Maria
J Fortuna
A alma
possui um corpo forjado por aqueles que participaram de sua formação como
pessoa. Imagino a dança dos cromossomas trazendo, em cada um, sua carga
genética que constrói o caráter dos que vem a este mundo. Gosto de pensar no
sopro divino que anima cada um em particular, sua matemática cheia de lógica, o
jogo genético que vai se delineando no ventre materno com traços que vem de tão
longe... Cada um de nós é um poema escrito pela vida. E daí a pergunta:
Quem será o próximo que está sendo preparado para vir ao nosso encontro? E o
que trará consigo e o que deixará no mundo quando se for? Ou seja:
Quem somos nós e o que deixaremos, em nosso planeta, para os que aqui estão e,
em sua partida, o que irão deixar? O que vamos acrescentar, somar?
À medida
que o tempo passa, alguns desses pensamentos suscitam várias formas de
respostas. Ou será que elas são fruto dos anos que testemunham a luta pela
sobrevivência? E do esforço por crescer na convivência com a insegurança, filha
do medo? Mas é este sentimento de insegurança que nos faz mover em busca da
luz. A vida é um paradoxo. Sinto-me na reflexão acerca de tais
pensamentos. Sei que é necessária a consciência desse apelo cósmico para
crescermos, tal como a semente rasgando o seio da terra para sentir a luz do
sol. Um apelo intrínseco à natureza humana. Ultimamente venho sentindo,
cada vez com mais intensidade, o quanto este nosso mundo é virtual! E quanto
devo ser eu mesma para que não me perca do caminho. O drama da Terra parece
palco onde se desenrola a história de amor de um temido bruxo por certa bela
fada. Por isso temos necessidade da herança deixada pelos melhores seres
humanos que viveram antes de nós. Porque sabemos que todos nós vivemos estas
polaridades.
Existimos
e passamos para os outros a experiência de vida impressa em nossos corações.

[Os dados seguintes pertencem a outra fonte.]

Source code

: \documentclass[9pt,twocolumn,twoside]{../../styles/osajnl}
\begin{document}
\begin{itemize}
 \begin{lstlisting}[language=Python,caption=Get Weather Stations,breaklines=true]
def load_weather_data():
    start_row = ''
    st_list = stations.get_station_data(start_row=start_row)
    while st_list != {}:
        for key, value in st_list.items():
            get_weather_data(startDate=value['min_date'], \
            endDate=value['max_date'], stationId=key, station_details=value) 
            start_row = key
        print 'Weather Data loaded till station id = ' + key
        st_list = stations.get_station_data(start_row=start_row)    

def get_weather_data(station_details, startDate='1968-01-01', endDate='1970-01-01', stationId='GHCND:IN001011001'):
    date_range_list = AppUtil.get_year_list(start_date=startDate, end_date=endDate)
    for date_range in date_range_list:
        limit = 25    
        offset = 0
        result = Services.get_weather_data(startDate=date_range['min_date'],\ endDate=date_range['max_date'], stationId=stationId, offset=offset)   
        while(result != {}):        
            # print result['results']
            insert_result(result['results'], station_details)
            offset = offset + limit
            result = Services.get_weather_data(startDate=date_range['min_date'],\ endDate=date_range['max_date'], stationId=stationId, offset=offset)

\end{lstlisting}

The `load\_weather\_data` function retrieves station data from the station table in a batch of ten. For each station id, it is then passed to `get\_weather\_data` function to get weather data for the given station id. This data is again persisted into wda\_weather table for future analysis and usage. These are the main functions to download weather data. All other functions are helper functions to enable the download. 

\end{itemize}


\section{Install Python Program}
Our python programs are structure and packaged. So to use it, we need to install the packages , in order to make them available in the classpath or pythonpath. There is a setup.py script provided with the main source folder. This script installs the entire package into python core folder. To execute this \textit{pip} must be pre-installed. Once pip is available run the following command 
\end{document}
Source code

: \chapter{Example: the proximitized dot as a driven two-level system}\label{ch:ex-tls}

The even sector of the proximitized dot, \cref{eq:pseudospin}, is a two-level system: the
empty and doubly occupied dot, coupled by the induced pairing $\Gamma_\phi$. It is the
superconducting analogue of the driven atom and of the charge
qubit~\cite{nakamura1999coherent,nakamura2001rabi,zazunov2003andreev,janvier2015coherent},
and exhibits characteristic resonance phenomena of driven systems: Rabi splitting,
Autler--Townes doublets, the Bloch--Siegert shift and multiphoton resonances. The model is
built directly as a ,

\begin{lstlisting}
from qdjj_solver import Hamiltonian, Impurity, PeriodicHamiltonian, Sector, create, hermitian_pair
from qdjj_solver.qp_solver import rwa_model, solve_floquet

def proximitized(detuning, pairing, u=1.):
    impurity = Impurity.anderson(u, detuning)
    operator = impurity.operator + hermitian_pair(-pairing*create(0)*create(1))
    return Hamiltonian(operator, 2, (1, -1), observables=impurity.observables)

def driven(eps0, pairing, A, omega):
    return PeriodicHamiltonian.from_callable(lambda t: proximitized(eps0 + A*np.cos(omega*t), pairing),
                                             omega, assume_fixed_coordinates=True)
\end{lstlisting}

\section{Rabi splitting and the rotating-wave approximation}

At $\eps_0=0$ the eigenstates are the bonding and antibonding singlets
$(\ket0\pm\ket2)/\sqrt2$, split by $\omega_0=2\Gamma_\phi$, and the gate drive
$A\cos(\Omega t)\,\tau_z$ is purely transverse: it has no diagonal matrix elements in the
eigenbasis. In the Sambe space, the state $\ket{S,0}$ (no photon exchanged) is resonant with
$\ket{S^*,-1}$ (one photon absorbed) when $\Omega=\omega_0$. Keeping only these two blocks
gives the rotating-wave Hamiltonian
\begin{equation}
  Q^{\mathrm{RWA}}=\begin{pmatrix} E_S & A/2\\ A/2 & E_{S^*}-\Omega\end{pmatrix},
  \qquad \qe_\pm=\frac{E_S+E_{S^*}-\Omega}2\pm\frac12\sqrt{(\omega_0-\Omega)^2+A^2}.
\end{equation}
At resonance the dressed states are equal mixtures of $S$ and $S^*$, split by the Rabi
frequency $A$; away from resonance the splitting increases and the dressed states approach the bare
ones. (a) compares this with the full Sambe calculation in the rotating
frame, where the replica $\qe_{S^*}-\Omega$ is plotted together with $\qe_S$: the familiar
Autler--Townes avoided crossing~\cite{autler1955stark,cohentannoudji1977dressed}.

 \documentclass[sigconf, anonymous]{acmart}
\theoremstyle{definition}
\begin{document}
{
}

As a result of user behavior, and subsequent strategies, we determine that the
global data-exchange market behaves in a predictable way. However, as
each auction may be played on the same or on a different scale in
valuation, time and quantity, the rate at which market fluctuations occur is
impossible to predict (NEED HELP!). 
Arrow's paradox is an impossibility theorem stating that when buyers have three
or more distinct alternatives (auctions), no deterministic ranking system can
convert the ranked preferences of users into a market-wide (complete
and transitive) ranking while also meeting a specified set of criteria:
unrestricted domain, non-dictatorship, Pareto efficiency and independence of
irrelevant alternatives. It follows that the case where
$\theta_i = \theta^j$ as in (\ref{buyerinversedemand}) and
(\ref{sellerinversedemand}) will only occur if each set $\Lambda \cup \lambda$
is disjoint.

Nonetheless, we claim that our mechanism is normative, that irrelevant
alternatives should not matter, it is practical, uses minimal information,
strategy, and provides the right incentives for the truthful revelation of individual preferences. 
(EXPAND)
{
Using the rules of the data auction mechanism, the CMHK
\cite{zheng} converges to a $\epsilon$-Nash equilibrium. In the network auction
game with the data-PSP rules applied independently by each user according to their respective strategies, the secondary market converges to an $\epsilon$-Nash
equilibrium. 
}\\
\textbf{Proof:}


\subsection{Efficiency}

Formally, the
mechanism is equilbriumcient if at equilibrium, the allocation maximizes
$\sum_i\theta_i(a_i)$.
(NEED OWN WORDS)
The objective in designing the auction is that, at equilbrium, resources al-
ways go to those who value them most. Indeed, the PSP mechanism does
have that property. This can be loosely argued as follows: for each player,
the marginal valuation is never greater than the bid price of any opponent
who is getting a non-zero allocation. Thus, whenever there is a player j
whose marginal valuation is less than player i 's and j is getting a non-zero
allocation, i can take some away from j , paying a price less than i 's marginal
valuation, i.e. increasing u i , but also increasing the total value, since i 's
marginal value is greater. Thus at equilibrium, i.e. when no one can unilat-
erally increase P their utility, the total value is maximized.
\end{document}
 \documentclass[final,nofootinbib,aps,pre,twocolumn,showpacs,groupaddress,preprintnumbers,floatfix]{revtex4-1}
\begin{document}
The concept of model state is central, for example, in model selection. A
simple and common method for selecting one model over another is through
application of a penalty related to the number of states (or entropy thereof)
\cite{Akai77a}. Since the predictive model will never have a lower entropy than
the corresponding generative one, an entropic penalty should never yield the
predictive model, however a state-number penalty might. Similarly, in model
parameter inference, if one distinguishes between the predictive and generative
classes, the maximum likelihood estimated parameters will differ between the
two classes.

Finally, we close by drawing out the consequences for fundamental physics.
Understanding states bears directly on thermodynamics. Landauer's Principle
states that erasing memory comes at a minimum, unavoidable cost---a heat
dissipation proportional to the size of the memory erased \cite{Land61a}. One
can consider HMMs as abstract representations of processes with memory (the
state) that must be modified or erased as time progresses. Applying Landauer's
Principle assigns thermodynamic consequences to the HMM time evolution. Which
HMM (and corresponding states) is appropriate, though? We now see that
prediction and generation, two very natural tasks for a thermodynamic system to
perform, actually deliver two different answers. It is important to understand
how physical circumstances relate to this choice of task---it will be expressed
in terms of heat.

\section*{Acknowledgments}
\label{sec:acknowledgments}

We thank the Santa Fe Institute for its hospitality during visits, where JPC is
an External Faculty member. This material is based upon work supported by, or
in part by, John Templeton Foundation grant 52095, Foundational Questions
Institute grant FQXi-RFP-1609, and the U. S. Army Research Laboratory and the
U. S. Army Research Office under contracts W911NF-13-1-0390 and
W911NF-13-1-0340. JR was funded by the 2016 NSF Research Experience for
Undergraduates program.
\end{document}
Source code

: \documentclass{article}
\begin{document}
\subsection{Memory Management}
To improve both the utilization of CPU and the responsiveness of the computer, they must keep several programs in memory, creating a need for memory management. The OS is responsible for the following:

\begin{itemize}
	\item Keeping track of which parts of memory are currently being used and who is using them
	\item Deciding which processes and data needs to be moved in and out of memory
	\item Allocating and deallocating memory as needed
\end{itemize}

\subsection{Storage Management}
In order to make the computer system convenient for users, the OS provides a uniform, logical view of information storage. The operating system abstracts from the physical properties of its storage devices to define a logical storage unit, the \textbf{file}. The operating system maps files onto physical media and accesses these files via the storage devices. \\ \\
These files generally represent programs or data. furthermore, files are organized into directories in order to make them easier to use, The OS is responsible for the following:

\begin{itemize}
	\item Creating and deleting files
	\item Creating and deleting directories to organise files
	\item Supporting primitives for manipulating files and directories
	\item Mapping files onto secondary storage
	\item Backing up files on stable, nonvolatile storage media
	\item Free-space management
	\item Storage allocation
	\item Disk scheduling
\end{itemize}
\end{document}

Ação e suas consequências. Percebo que há um apelo forte para reconhecer
e acolher aquele que nos referencia como pessoa. E a importância do
discernimento: ser, e não ter e parecer, para que não nos percamos no falso, na
ilusão. Coisa difícil no mundo capitalista. É como se o bem e o mal
fossem trançados pelos cabelos da vida definitivamente. Saber conviver com os
ganhos e perdas. Ter coragem mais para ganhar do que para perder... Vigiar e
orar para que os momentos amorosos não se percam por causa do medo e da negação
de si mesmo, é fundamental. À medida que o mundo proporciona às pessoas a perda
de si mesmo, mais aumenta o apelo para a busca e encontro com o nosso eu
verdadeiro.
O que
fazemos com os traços de caráter que estão impressos na alma, desde a
fecundação? E o que faremos com nossas lembranças? Se boas, é bom que
fiquem aninhadas no coração; se más, temos o ímpeto nos livrarmos delas o mais
depressa possível. Muito difícil transformar dor de mágoa em gozo de amor...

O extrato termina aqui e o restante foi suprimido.